[Dataset entries]
========================================================================

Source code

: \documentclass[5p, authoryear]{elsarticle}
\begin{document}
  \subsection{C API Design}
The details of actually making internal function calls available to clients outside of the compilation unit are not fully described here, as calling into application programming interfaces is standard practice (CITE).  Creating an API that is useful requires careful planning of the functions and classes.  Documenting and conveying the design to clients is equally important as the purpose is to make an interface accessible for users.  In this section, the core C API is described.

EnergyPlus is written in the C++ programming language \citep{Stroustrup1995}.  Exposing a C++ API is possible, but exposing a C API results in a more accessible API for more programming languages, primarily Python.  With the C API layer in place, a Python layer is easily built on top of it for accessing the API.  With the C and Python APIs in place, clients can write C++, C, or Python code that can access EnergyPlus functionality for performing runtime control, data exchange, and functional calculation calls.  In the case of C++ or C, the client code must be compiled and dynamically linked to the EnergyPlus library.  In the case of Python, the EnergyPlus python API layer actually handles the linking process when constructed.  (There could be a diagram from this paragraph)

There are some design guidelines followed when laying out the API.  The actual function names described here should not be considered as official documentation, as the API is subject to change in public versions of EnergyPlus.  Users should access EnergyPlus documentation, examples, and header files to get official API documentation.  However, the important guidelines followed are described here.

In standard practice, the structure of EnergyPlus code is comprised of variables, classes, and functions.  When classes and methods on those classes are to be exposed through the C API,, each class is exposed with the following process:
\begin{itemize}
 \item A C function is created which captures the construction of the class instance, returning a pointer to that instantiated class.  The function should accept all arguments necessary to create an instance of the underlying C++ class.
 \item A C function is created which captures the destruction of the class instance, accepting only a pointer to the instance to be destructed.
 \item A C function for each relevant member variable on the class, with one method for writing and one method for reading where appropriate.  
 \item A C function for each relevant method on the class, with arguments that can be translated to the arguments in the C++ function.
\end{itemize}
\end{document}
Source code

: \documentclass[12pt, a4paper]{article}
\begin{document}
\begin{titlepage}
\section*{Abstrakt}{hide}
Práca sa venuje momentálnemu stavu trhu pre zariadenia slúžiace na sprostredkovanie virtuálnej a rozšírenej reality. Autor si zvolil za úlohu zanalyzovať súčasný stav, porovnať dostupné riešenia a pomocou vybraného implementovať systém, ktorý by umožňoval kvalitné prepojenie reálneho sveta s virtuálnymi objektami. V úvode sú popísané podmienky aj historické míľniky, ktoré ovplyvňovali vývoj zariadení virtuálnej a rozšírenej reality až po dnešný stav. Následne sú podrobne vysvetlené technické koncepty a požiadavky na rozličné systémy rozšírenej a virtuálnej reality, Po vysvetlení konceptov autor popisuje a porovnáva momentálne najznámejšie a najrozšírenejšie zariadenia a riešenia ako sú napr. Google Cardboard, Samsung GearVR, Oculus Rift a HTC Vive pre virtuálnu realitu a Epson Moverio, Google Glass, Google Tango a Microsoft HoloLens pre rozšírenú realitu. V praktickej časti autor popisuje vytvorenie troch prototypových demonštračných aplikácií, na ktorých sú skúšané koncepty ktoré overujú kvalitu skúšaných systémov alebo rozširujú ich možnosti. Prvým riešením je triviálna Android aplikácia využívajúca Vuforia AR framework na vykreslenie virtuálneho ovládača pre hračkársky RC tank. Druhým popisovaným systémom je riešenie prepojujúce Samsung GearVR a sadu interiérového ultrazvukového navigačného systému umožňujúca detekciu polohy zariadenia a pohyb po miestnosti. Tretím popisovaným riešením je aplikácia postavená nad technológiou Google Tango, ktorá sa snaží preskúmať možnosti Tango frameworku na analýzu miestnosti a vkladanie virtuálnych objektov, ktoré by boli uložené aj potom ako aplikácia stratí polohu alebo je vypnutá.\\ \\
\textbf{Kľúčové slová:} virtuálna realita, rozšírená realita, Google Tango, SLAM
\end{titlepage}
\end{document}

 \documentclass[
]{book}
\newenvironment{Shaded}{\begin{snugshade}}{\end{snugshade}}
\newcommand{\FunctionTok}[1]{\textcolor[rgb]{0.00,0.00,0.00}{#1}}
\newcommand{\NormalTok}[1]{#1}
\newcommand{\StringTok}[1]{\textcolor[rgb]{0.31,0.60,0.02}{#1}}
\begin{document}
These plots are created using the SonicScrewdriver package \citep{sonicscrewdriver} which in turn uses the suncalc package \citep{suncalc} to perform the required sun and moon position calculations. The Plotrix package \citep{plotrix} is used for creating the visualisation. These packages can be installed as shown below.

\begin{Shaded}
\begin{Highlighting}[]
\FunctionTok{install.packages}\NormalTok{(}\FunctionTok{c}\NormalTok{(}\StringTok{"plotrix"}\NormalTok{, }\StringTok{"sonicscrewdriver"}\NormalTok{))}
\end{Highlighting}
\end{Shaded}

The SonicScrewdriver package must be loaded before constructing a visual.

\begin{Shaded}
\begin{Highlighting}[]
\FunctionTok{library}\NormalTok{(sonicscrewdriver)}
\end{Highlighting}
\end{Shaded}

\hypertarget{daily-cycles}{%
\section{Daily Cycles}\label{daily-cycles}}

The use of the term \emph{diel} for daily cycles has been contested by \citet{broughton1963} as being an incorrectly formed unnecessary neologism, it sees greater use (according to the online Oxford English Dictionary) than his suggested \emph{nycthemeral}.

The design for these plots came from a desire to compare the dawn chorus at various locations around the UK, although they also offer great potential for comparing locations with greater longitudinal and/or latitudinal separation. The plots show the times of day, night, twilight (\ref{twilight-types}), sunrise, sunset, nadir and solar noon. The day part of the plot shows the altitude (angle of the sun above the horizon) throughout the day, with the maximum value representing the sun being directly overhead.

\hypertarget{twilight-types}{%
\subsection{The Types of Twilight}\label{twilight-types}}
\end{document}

========================================================================

- **YOUR ASSIGNMENT**
Take the entries and copy them out exactly.

- **ANSWER FOR THIS EXERCISE**
Source code

: \documentclass[5p, authoryear]{elsarticle}
\begin{document}
  \subsection{C API Design}
The details of actually making internal function calls available to clients outside of the compilation unit are not fully described here, as calling into application programming interfaces is standard practice (CITE).  Creating an API that is useful requires careful planning of the functions and classes.  Documenting and conveying the design to clients is equally important as the purpose is to make an interface accessible for users.  In this section, the core C API is described.

EnergyPlus is written in the C++ programming language \citep{Stroustrup1995}.  Exposing a C++ API is possible, but exposing a C API results in a more accessible API for more programming languages, primarily Python.  With the C API layer in place, a Python layer is easily built on top of it for accessing the API.  With the C and Python APIs in place, clients can write C++, C, or Python code that can access EnergyPlus functionality for performing runtime control, data exchange, and functional calculation calls.  In the case of C++ or C, the client code must be compiled and dynamically linked to the EnergyPlus library.  In the case of Python, the EnergyPlus python API layer actually handles the linking process when constructed.  (There could be a diagram from this paragraph)

There are some design guidelines followed when laying out the API.  The actual function names described here should not be considered as official documentation, as the API is subject to change in public versions of EnergyPlus.  Users should access EnergyPlus documentation, examples, and header files to get official API documentation.  However, the important guidelines followed are described here.

In standard practice, the structure of EnergyPlus code is comprised of variables, classes, and functions.  When classes and methods on those classes are to be exposed through the C API,, each class is exposed with the following process:
\begin{itemize}
 \item A C function is created which captures the construction of the class instance, returning a pointer to that instantiated class.  The function should accept all arguments necessary to create an instance of the underlying C++ class.
 \item A C function is created which captures the destruction of the class instance, accepting only a pointer to the instance to be destructed.
 \item A C function for each relevant member variable on the class, with one method for writing and one method for reading where appropriate.  
 \item A C function for each relevant method on the class, with arguments that can be translated to the arguments in the C++ function.
\end{itemize}
\end{document}
Source code

: \documentclass[12pt, a4paper]{article}
\begin{document}
\begin{titlepage}
\section*{Abstrakt}{hide}
Práca sa venuje momentálnemu stavu trhu pre zariadenia slúžiace na sprostredkovanie virtuálnej a rozšírenej reality. Autor si zvolil za úlohu zanalyzovať súčasný stav, porovnať dostupné riešenia a pomocou vybraného implementovať systém, ktorý by umožňoval kvalitné prepojenie reálneho sveta s virtuálnymi objektami. V úvode sú popísané podmienky aj historické míľniky, ktoré ovplyvňovali vývoj zariadení virtuálnej a rozšírenej reality až po dnešný stav. Následne sú podrobne vysvetlené technické koncepty a požiadavky na rozličné systémy rozšírenej a virtuálnej reality, Po vysvetlení konceptov autor popisuje a porovnáva momentálne najznámejšie a najrozšírenejšie zariadenia a riešenia ako sú napr. Google Cardboard, Samsung GearVR, Oculus Rift a HTC Vive pre virtuálnu realitu a Epson Moverio, Google Glass, Google Tango a Microsoft HoloLens pre rozšírenú realitu. V praktickej časti autor popisuje vytvorenie troch prototypových demonštračných aplikácií, na ktorých sú skúšané koncepty ktoré overujú kvalitu skúšaných systémov alebo rozširujú ich možnosti. Prvým riešením je triviálna Android aplikácia využívajúca Vuforia AR framework na vykreslenie virtuálneho ovládača pre hračkársky RC tank. Druhým popisovaným systémom je riešenie prepojujúce Samsung GearVR a sadu interiérového ultrazvukového navigačného systému umožňujúca detekciu polohy zariadenia a pohyb po miestnosti. Tretím popisovaným riešením je aplikácia postavená nad technológiou Google Tango, ktorá sa snaží preskúmať možnosti Tango frameworku na analýzu miestnosti a vkladanie virtuálnych objektov, ktoré by boli uložené aj potom ako aplikácia stratí polohu alebo je vypnutá.\\ \\
\textbf{Kľúčové slová:} virtuálna realita, rozšírená realita, Google Tango, SLAM
\end{titlepage}
\end{document}

 \documentclass[
]{book}
\newenvironment{Shaded}{\begin{snugshade}}{\end{snugshade}}
\newcommand{\FunctionTok}[1]{\textcolor[rgb]{0.00,0.00,0.00}{#1}}
\newcommand{\NormalTok}[1]{#1}
\newcommand{\StringTok}[1]{\textcolor[rgb]{0.31,0.60,0.02}{#1}}
\begin{document}
These plots are created using the SonicScrewdriver package \citep{sonicscrewdriver} which in turn uses the suncalc package \citep{suncalc} to perform the required sun and moon position calculations. The Plotrix package \citep{plotrix} is used for creating the visualisation. These packages can be installed as shown below.

\begin{Shaded}
\begin{Highlighting}[]
\FunctionTok{install.packages}\NormalTok{(}\FunctionTok{c}\NormalTok{(}\StringTok{"plotrix"}\NormalTok{, }\StringTok{"sonicscrewdriver"}\NormalTok{))}
\end{Highlighting}
\end{Shaded}

The SonicScrewdriver package must be loaded before constructing a visual.

\begin{Shaded}
\begin{Highlighting}[]
\FunctionTok{library}\NormalTok{(sonicscrewdriver)}
\end{Highlighting}
\end{Shaded}

\hypertarget{daily-cycles}{%
\section{Daily Cycles}\label{daily-cycles}}

The use of the term \emph{diel} for daily cycles has been contested by \citet{broughton1963} as being an incorrectly formed unnecessary neologism, it sees greater use (according to the online Oxford English Dictionary) than his suggested \emph{nycthemeral}.

The design for these plots came from a desire to compare the dawn chorus at various locations around the UK, although they also offer great potential for comparing locations with greater longitudinal and/or latitudinal separation. The plots show the times of day, night, twilight (\ref{twilight-types}), sunrise, sunset, nadir and solar noon. The day part of the plot shows the altitude (angle of the sun above the horizon) throughout the day, with the maximum value representing the sun being directly overhead.

\hypertarget{twilight-types}{%
\subsection{The Types of Twilight}\label{twilight-types}}
\end{document}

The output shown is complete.